Conditions plus favorables : des dispositions sont prévues afin de permettre aux États membres de conserver ou d'introduire des dispositions plus favorables aux ressortissants de pays tiers (notamment, à l’égard des membres de la famille).

Chapitre II: Conditions d'admission :

Critères d’admission : la directive fixe les conditions que les demandeurs doivent remplir. Celles-ci peuvent se résumer comme suit :

  • des pièces doivent être produites pour démontrer que le détachement intervient effectivement entre entités d'un même groupe d'entreprises ;
  • un document décrivant les tâches assignées et mentionnant la rémunération devra être fourni. Ce document devra prendre généralement la forme d'une lettre de mission.

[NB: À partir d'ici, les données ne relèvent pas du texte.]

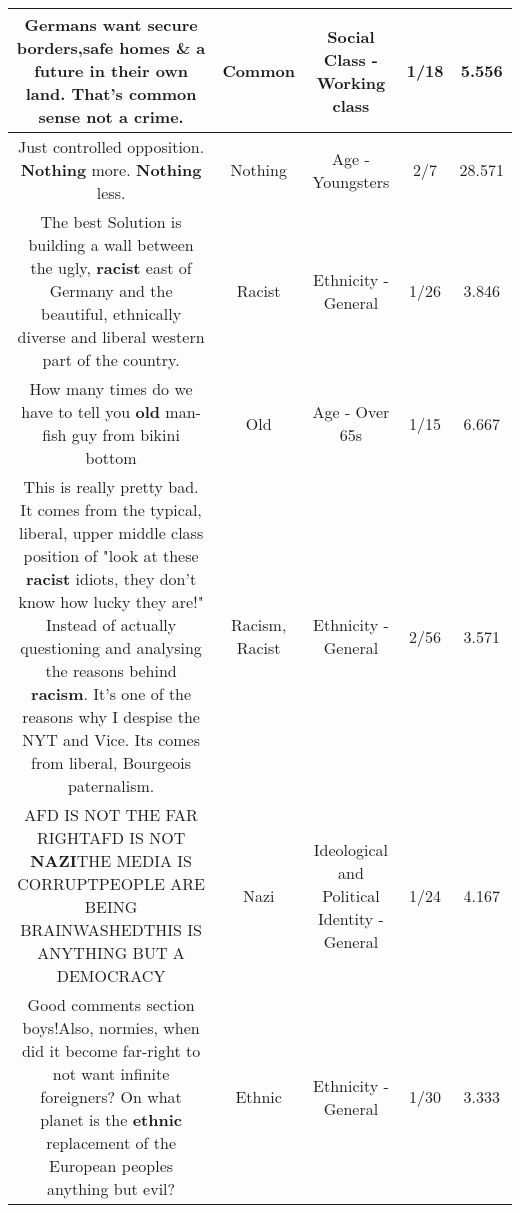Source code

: \documentclass[11pt]{article}
\newlength\mylength
\begin{document}
\begin{center}
\begin{longtable}{|C{.65\mylength}|C{.30\mylength}|C{.12\mylength}|C{.12\mylength}|C{.12\mylength}|}
  \small Germans want secure borders,safe homes \& a future in their own land. That's \textbf{common} sense not a crime.\normalsize   & Common & Social Class - Working class & 1/18 & 5.556 \\  \hline
  \small Just controlled opposition. \textbf{Nothing} more. \textbf{Nothing} less.\normalsize   & Nothing & Age - Youngsters & 2/7 & 28.571 \\  \hline
  \small The best Solution is building a wall between the ugly, \textbf{racist} east of Germany and the beautiful, ethnically diverse and liberal western part of the country.\normalsize   & Racist & Ethnicity - General & 1/26 & 3.846 \\  \hline
  \small How many times do we have to tell you \textbf{old} man-fish guy from bikini bottom\normalsize   & Old & Age - Over 65s & 1/15 & 6.667 \\  \hline
  \small This is really pretty bad. It comes from the typical, liberal, upper middle class position of "look at these \textbf{racist} idiots, they don't know how lucky they are!" Instead of actually questioning and analysing the reasons behind \textbf{racism}. It's one of the reasons why I despise the NYT and Vice. Its comes from liberal, Bourgeois paternalism.\normalsize   & Racism, Racist & Ethnicity - General & 2/56 & 3.571 \\  \hline
  \small AFD IS NOT THE FAR RIGHTAFD IS NOT \textbf{NAZI}THE MEDIA IS CORRUPTPEOPLE ARE BEING BRAINWASHEDTHIS IS ANYTHING BUT A DEMOCRACY\normalsize   & Nazi &  Ideological and Political Identity - General & 1/24 & 4.167 \\  \hline
  \small Good comments section boys!Also, normies, when did it become far-right to not want infinite foreigners? On what planet is the \textbf{ethnic} replacement of the European peoples anything but evil?\normalsize   & Ethnic & Ethnicity - General & 1/30 & 3.333 \\  \hline

\end{longtable}
\end{center}
\end{document}
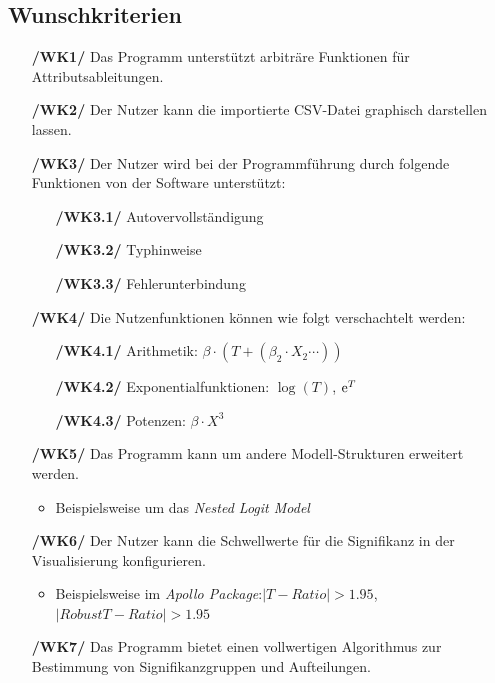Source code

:\documentclass{article}
\begin{document}
\subsection{Wunschkriterien}
\begin{itemize}
    \item[\textbf{/WK1/}] Das Programm unterstützt arbiträre Funktionen für Attributsableitungen.
    \item[\textbf{/WK2/}] Der Nutzer kann die importierte CSV-Datei graphisch darstellen lassen.
    \item[\textbf{/WK3/}] Der Nutzer wird bei der Programmführung durch folgende Funktionen von der Software unterstützt:
    \begin{itemize}[leftmargin=.7in]
        \item[\textbf{/WK3.1/}] Autovervollständigung
        \item[\textbf{/WK3.2/}] Typhinweise
        \item[\textbf{/WK3.3/}] Fehlerunterbindung
    \end{itemize}
    \item[\textbf{/WK4/}] Die Nutzenfunktionen können wie folgt verschachtelt werden:
    \begin{itemize}[leftmargin=.7in]
        \item[\textbf{/WK4.1/}] Arithmetik: $\beta \cdot (T + (\beta_2 \cdot X_2 \cdots))$
        \item[\textbf{/WK4.2/}] Exponentialfunktionen: $\log(T)$, ${\rm e}^T$
        \item[\textbf{/WK4.3/}] Potenzen: $\beta \cdot X^3$
    \end{itemize}
    \item[\textbf{/WK5/}] Das Programm kann um andere Modell-Strukturen erweitert werden.
    \begin{itemize}
        \item Beispielsweise um das \textit{Nested Logit Model}
    \end{itemize}
    \item[\textbf{/WK6/}] Der Nutzer kann die Schwellwerte für die Signifikanz in der Visualisierung konfigurieren.
    \begin{itemize}
        \item Beispielsweise im \textit{Apollo Package}:\newline $|T-Ratio | > 1.95$, $|Robust T-Ratio | > 1.95$
    \end{itemize}    
    \item[\textbf{/WK7/}] Das Programm bietet einen vollwertigen Algorithmus zur Bestimmung von Signifikanzgruppen und Aufteilungen.
\end{itemize}
\end{document}
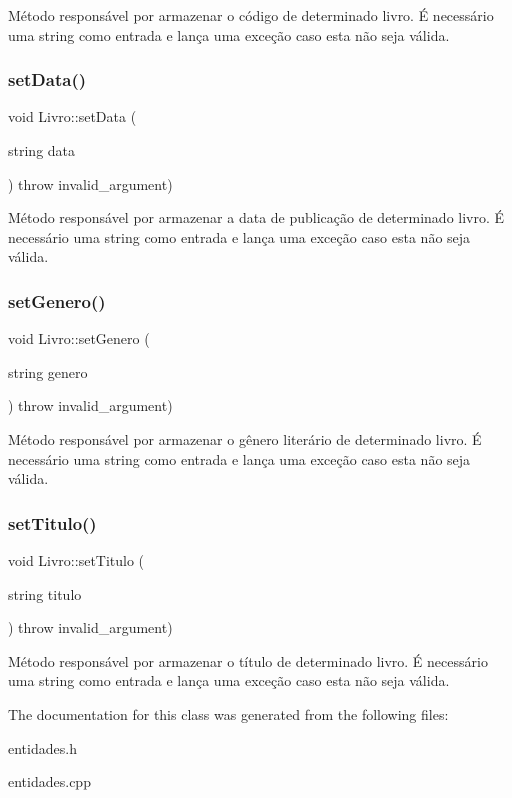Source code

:Método responsável por armazenar o código de determinado livro. É necessário uma string como entrada e lança uma exceção caso esta não seja válida. \mbox{\label{classLivro_a3530e8f2974791461f080563fd332fa0}} 
\subsubsection{\texorpdfstring{set\+Data()}{setData()}}
{\footnotesize\ttfamily void Livro\+::set\+Data (\begin{DoxyParamCaption}\item[{string}]{data }\end{DoxyParamCaption}) throw  invalid\+\_\+argument) }

Método responsável por armazenar a data de publicação de determinado livro. É necessário uma string como entrada e lança uma exceção caso esta não seja válida. \mbox{\label{classLivro_a780f063297948dfc6c20d564ed4a48c3}} 
\subsubsection{\texorpdfstring{set\+Genero()}{setGenero()}}
{\footnotesize\ttfamily void Livro\+::set\+Genero (\begin{DoxyParamCaption}\item[{string}]{genero }\end{DoxyParamCaption}) throw  invalid\+\_\+argument) }

Método responsável por armazenar o gênero literário de determinado livro. É necessário uma string como entrada e lança uma exceção caso esta não seja válida. \mbox{\label{classLivro_a9a33b5175b4b8666a3dc3ffbbb445b7e}} 
\subsubsection{\texorpdfstring{set\+Titulo()}{setTitulo()}}
{\footnotesize\ttfamily void Livro\+::set\+Titulo (\begin{DoxyParamCaption}\item[{string}]{titulo }\end{DoxyParamCaption}) throw  invalid\+\_\+argument) }

Método responsável por armazenar o título de determinado livro. É necessário uma string como entrada e lança uma exceção caso esta não seja válida. 

The documentation for this class was generated from the following files\+:\begin{DoxyCompactItemize}
\item 
entidades.\+h\item 
entidades.\+cpp\end{DoxyCompactItemize}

Il devra indiquer le ou les lieux de la mission et sa durée, et apporter la preuve que la personne détachée occupera un poste dans l'entité hôte en tant que cadre, expert ou stagiaire diplômé ;
  • les États membres pourront exiger que les personnes concernées possèdent une ancienneté de 12 mois acquise dans le groupe d'entreprises ;
  • le dispositif envisagé portant spécifiquement sur la migration temporaire, le demandeur devra apporter la preuve que le ressortissant de pays tiers pourra retourner dans une entité appartenant au même groupe et établie dans un pays tiers au terme de sa mission ;
  • le ressortissant de pays tiers devront remplir les obligations imposées par la législation nationale aux citoyens de l'Union pour l'exercice de la profession réglementée mentionnée dans la lettre de mission et, en qui concerne les professions non réglementées, produire des documents détaillant ses qualifications professionnelles (généralement, un C.V.). Pour ce qui concerne les stagiaires diplômés, le demandeur devra présenter des pièces justifiant l'obtention du diplôme de l'enseignement supérieur requis ;
  • les ressortissants de pays tiers qui demandent à être admis en tant que stagiaire diplômé devront produire des documents attestant qu'ils effectueront un véritable stage et ne seront pas employés comme travailleurs normaux. Des conventions de stage devront donc être conclues, comportant une description du programme de stage, sa durée et les conditions dans lesquelles le travail des stagiaires sera supervisé;
  • si le détachement concerne plusieurs lieux dans différents États membres, le demandeur devra en informer les autorités compétentes dont relèvent les entités hôtes secondaires pour faciliter les contrôles. Aucun examen du marché de l'emploi ne sera requis. Toutefois, le principe de la préférence communautaire devra s’appliquer, notamment à l’égard des nouveaux États membres.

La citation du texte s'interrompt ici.